I think this expression is similar in many ways to "Be off with you!" , and it is rather like some of the phrases mentioned by ectropion. See http://itre.cis.upenn.edu/~myl/languagelog/archives/005149.html for "Be off with you." It may be that it is archaic and dates from a time when the accusative form (thee) was used instead of the reflexive "thyself". The "on" presents another problem, but Shakespeare uses the phrase in, for example "*Out on thee*, murderer! thou kill'st my heart..." It means "Be off with you!" - "Get away! "Take yourself off!" It is shouted three times in succession at the conclusion of the Penny Hedge planting ritual which takes place in Whitby. See: http://www.whitbyonline.co.uk/whitbyhistory/thepennyhedge.php


----------



## ectropion

johngiovanni said:


> See http://itre.cis.upenn.edu/~myl/languagelog/archives/005149.html for "Be off with you."


 
An amusing and enlightening reading! Thank you, John!


----------



## london calling

Interesting, JG. 

Do you think that by extension it means "get away with you" (i.e. "come off it, don't talk such nonsense"), which is what Gianfry's "ma cosa dici?" basically means (and how I also understood it, incidentally)?


----------



## johngiovanni

Yes, I certainly do, and - _as usual_ - Gianfry has captured the essence!
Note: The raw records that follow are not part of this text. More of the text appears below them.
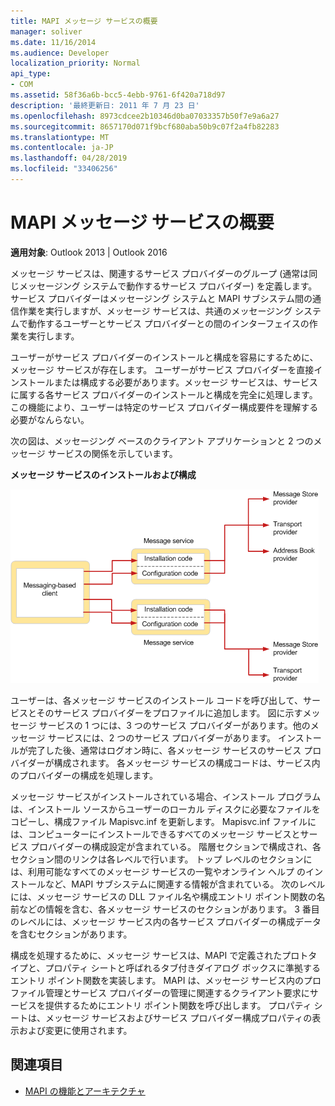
 ```yaml
---
title: MAPI メッセージ サービスの概要
manager: soliver
ms.date: 11/16/2014
ms.audience: Developer
localization_priority: Normal
api_type:
- COM
ms.assetid: 58f36a6b-bcc5-4ebb-9761-6f420a718d97
description: '最終更新日: 2011 年 7 月 23 日'
ms.openlocfilehash: 8973cdcee2b10346d0ba07033357b50f7e9a6a27
ms.sourcegitcommit: 8657170d071f9bcf680aba50b9c07f2a4fb82283
ms.translationtype: MT
ms.contentlocale: ja-JP
ms.lasthandoff: 04/28/2019
ms.locfileid: "33406256"
---
```

# <a name="mapi-message-service-overview"></a>MAPI メッセージ サービスの概要
  
**適用対象**: Outlook 2013 | Outlook 2016 
  
メッセージ サービスは、関連するサービス プロバイダーのグループ (通常は同じメッセージング システムで動作するサービス プロバイダー) を定義します。 サービス プロバイダーはメッセージング システムと MAPI サブシステム間の通信作業を実行しますが、メッセージ サービスは、共通のメッセージング システムで動作するユーザーとサービス プロバイダーとの間のインターフェイスの作業を実行します。  
  
ユーザーがサービス プロバイダーのインストールと構成を容易にするために、メッセージ サービスが存在します。 ユーザーがサービス プロバイダーを直接インストールまたは構成する必要があります。メッセージ サービスは、サービスに属する各サービス プロバイダーのインストールと構成を完全に処理します。 この機能により、ユーザーは特定のサービス プロバイダー構成要件を理解する必要がなんらない。 
  
次の図は、メッセージング ベースのクライアント アプリケーションと 2 つのメッセージ サービスの関係を示しています。
  
**メッセージ サービスのインストールおよび構成**
  
![メッセージ サービスのインストールと構成](media/amapi_44.gif "メッセージ サービスのインストールと構成")
  
ユーザーは、各メッセージ サービスのインストール コードを呼び出して、サービスとそのサービス プロバイダーをプロファイルに追加します。 図に示すメッセージ サービスの 1 つには、3 つのサービス プロバイダーがあります。他のメッセージ サービスには、2 つのサービス プロバイダーがあります。 インストールが完了した後、通常はログオン時に、各メッセージ サービスのサービス プロバイダーが構成されます。 各メッセージ サービスの構成コードは、サービス内のプロバイダーの構成を処理します。
  
メッセージ サービスがインストールされている場合、インストール プログラムは、インストール ソースからユーザーのローカル ディスクに必要なファイルをコピーし、構成ファイル Mapisvc.inf を更新します。 Mapisvc.inf ファイルには、コンピューターにインストールできるすべてのメッセージ サービスとサービス プロバイダーの構成設定が含まれている。 階層セクションで構成され、各セクション間のリンクは各レベルで行います。 トップ レベルのセクションには、利用可能なすべてのメッセージ サービスの一覧やオンライン ヘルプ のインストールなど、MAPI サブシステムに関連する情報が含まれている。 次のレベルには、メッセージ サービスの DLL ファイル名や構成エントリ ポイント関数の名前などの情報を含む、各メッセージ サービスのセクションがあります。 3 番目のレベルには、メッセージ サービス内の各サービス プロバイダーの構成データを含むセクションがあります。 
  
構成を処理するために、メッセージ サービスは、MAPI で定義されたプロトタイプと、プロパティ シートと呼ばれるタブ付きダイアログ ボックスに準拠するエントリ ポイント関数を実装します。 MAPI は、メッセージ サービス内のプロファイル管理とサービス プロバイダーの管理に関連するクライアント要求にサービスを提供するためにエントリ ポイント関数を呼び出します。 プロパティ シートは、メッセージ サービスおよびサービス プロバイダー構成プロパティの表示および変更に使用されます。 
  
## <a name="see-also"></a>関連項目

- [MAPI の機能とアーキテクチャ](mapi-features-and-architecture.md)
(I was thinking that in a lighter vein we nowadays say "Get off with you!" or "Get away [with you]!" when we mean "Come off it!" Don't talk such rubbish!" "I don't believe it!").

Regards

John


----------



## Voce

Nella "Commedia degli equivoci", sempre di Shakespeare, l'espressione "Out on thee" è tradotta: "Al diavolo!"


----------



## johngiovanni

If this is Act IV, scene 1 : "Curse you for your false appearances! To me, you seemed like Diana in her orbit—as virginal as the flower bud before it blooms. But you’re actually as hot-blooded as Venus, or a pampered animal allowed to run wild", then, apart from the curse, I don't think it renders the meaning of the expression in this thread. (But it's lovely to be reminded of those lines again.)
Edit: But, as Voce has just said, "Al diavolo!" Or "May the devil take you!" is not far away from the meaning.


----------



## ectropion

Scusate, ragazzi, ma tra "Don't talk such rubbish" e "May the devil take you" mi sembra che ci sia una bella differenza 

Comunque vi ringrazio tutti davvero di cuore, per l'acume e l'entusiasmo che avete dimostrato in questa occasione!


----------



## london calling

ectropion said:


> Scusate, ragazzi, ma tra "Don't talk such rubbish" e "May the devil take you" mi sembra che ci sia una bella differenza
> 
> Comunque vi ringrazio tutti davvero di cuore, per l'acume e l'entusiasmo che avete dimostrato in questa occasione!


Allora, giusto per...... Sono convinta che di base voglia dire _che accidenti stai dicendo? Che mi racconti?_

Le frasi che ho suggerito sopra non erano delle "traduzioni": ho cercato di immedesimarmi in un re che si sente preso per i fondelli. E' arrabbiato e indignato e secondo me sta pensando: "ma chi è questo pazzo che ha l'ardore di venire a raccontare a me, il re, una cosa che io percepisco come una palla colossale? Mi ha preso per scemo?"

Di qui la maledizione (Che Dio ti fulmini!), l'esclamazione (Ah, sciagurato!), o la costatazione, dal punto di vista del re, della presa per i fondelli (Che storia è mai questa?). Cercando di rispettare per quanto possibile il registro, ovviamente. Un'espressione comunemente utilizzata scherzosamente da mio marito (Che Dio ti fulmini le mutande!) non andrebbe ovviamente bene!

A rather loose interpretation, sorry.....


----------



## wonderment

ectropion said:


> Scusate, ragazzi, ma tra "Don't talk such rubbish" e "May the devil take you" mi sembra che ci sia una bella differenza


I empathize  I just checked with a Shakespeare lexicon; it’s an interjection, something you say to express anger and disgust, not disbelief. So for Shakespeare (early modern English) it’s more like: “Get out! I can’t stand your presence. May the devil take you.” as opposed to contemporary slang: “Get out! Don’t talk such rubbish.” Anyhow, usage is figural rather than literal. _Out on thee_ ~ Oooh you make me mad, _Get out_ ~ I don’t believe you.


----------



## You little ripper!

According to Webster's 1913 edition (three quarters of the way down the page):

_Out upon! or Out on! equivalent to "shame upon!" "away       with!" as, out upon you!_

According to Dictionary.com:

_54. Archaic . (an exclamation of abhorrence, indignation, reproach, or grief (usually followed by upon ): Out upon you!_


----------



## ectropion

Last but not least!
wonderment and Charles, you've been precious!


----------